The lines below that include the word "parte" are to be reported.

- [Records shown]:
=== Begin Enclosure ===

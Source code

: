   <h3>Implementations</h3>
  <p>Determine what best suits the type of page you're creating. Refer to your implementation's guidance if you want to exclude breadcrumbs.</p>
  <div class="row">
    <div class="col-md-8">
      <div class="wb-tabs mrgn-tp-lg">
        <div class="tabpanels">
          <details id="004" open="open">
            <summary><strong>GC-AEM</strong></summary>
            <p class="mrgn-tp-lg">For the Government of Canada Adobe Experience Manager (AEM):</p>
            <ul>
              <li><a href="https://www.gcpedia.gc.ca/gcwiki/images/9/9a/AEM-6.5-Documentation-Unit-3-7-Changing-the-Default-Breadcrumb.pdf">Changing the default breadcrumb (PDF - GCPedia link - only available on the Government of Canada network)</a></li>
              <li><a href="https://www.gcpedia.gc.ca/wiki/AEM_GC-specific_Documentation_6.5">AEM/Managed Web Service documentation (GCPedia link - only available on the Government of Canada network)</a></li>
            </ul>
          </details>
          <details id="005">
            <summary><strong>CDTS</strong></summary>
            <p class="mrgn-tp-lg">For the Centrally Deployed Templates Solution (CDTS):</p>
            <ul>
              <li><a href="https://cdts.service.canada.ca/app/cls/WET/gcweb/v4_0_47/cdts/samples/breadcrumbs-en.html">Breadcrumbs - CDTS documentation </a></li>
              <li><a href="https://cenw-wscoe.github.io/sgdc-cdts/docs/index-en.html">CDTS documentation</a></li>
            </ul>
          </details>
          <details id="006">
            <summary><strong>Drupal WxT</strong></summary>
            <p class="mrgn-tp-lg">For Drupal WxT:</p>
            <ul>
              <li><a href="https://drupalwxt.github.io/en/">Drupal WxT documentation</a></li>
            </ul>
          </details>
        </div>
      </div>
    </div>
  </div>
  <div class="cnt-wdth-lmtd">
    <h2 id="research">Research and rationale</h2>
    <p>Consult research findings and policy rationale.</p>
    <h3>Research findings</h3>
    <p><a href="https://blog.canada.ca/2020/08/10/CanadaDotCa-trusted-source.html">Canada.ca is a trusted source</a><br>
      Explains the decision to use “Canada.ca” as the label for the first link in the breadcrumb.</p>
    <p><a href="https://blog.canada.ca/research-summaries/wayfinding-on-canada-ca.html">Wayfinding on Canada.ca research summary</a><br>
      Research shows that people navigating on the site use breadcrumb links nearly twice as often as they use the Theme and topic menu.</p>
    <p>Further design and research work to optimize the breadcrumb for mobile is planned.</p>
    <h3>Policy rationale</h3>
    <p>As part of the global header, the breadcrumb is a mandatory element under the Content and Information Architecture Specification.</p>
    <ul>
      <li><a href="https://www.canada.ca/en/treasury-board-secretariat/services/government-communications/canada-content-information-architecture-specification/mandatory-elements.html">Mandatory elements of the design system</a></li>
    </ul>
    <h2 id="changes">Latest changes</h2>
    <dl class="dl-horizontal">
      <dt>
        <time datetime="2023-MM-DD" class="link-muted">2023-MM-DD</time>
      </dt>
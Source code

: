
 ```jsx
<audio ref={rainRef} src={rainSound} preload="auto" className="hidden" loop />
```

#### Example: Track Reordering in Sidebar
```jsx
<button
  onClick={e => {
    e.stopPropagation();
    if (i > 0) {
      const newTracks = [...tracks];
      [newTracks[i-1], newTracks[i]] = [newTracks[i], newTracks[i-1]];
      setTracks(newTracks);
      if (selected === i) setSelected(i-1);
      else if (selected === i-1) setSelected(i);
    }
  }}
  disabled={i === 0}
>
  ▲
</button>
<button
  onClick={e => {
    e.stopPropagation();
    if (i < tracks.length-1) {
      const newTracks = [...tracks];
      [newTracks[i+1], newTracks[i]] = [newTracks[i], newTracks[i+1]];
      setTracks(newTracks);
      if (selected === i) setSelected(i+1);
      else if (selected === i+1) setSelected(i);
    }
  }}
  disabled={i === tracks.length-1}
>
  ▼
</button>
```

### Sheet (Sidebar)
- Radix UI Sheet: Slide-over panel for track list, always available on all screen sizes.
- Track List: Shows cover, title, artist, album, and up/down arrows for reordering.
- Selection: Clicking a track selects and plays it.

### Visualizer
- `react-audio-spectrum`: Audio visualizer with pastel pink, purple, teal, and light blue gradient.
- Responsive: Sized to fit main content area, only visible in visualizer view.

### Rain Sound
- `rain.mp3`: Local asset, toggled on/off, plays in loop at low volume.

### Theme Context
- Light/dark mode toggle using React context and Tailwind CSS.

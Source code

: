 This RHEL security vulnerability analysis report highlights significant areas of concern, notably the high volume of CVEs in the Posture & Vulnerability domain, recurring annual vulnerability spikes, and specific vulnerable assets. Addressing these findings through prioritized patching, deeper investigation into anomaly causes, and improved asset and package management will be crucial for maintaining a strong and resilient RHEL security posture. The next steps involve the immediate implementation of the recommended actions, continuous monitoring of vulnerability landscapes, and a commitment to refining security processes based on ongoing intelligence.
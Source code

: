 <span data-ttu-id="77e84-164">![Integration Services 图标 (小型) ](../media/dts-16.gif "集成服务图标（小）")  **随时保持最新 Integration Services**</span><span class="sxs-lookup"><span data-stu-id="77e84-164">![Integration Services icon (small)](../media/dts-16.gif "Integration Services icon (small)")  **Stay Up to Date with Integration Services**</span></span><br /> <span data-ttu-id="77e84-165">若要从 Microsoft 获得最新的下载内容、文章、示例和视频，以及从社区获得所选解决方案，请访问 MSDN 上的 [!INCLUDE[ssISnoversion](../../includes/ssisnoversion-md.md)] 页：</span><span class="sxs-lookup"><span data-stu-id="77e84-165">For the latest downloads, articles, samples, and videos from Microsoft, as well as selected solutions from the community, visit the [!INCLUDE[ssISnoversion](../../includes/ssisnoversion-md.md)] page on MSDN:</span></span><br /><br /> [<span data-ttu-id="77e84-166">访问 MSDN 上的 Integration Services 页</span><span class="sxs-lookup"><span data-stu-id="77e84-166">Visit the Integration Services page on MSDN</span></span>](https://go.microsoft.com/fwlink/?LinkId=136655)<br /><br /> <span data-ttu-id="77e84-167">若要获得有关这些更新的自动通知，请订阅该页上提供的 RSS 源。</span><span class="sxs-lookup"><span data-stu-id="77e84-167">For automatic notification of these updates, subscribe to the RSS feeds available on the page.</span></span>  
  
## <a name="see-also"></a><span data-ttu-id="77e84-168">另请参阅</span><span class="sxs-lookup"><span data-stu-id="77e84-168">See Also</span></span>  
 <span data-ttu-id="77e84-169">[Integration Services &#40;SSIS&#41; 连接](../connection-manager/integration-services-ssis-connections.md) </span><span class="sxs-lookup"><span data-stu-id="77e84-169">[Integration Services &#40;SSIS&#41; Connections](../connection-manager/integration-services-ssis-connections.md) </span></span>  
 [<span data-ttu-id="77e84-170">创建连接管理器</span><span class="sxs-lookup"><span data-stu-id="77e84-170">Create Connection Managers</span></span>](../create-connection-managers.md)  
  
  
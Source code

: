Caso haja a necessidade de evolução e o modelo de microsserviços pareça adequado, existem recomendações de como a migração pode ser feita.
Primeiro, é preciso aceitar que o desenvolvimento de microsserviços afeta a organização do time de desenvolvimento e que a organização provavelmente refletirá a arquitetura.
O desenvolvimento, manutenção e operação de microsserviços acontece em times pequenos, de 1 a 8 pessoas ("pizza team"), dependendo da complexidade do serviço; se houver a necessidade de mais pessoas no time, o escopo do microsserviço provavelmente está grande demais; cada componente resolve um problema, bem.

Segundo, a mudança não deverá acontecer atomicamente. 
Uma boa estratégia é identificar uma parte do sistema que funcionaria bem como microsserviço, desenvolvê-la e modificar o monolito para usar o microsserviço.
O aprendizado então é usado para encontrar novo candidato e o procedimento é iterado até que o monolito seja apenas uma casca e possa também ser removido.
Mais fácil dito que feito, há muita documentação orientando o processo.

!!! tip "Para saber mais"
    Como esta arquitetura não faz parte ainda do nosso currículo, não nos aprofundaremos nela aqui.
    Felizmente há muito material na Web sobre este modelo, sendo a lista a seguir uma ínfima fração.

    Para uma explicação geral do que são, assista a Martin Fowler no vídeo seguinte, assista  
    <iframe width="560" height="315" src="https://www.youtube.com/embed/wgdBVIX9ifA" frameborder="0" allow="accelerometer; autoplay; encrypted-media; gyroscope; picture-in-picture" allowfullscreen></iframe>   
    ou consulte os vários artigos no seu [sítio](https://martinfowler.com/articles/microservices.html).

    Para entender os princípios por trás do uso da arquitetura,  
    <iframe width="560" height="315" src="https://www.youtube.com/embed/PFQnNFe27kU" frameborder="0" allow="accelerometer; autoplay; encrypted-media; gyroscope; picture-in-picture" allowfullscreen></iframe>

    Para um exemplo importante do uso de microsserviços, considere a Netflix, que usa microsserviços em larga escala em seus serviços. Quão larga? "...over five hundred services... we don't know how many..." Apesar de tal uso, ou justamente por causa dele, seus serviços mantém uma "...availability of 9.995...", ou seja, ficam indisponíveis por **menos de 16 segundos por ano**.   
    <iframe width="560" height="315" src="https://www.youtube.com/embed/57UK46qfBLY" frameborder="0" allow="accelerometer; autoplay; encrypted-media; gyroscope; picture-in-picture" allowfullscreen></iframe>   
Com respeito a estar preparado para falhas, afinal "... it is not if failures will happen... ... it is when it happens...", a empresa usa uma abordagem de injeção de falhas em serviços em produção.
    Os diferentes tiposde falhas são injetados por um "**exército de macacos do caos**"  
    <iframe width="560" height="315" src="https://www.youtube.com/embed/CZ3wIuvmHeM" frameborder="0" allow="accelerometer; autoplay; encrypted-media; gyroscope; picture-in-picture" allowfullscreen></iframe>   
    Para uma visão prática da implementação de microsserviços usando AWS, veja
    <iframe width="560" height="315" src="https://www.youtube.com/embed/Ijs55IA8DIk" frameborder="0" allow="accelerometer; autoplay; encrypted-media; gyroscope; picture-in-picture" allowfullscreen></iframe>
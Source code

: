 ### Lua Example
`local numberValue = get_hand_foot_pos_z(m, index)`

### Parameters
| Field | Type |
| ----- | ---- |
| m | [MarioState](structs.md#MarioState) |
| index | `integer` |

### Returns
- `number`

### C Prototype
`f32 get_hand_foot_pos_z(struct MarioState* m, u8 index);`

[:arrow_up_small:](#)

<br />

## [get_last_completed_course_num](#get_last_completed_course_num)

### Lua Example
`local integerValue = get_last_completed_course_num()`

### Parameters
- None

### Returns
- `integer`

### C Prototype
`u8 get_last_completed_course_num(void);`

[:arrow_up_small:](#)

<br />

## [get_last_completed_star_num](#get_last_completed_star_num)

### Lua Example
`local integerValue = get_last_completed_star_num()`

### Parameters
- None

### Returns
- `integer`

=== End Enclosure ===

- [Completed task]:
Uma boa estratégia é identificar uma parte do sistema que funcionaria bem como microsserviço, desenvolvê-la e modificar o monolito para usar o microsserviço.
    Como esta arquitetura não faz parte ainda do nosso currículo, não nos aprofundaremos nela aqui.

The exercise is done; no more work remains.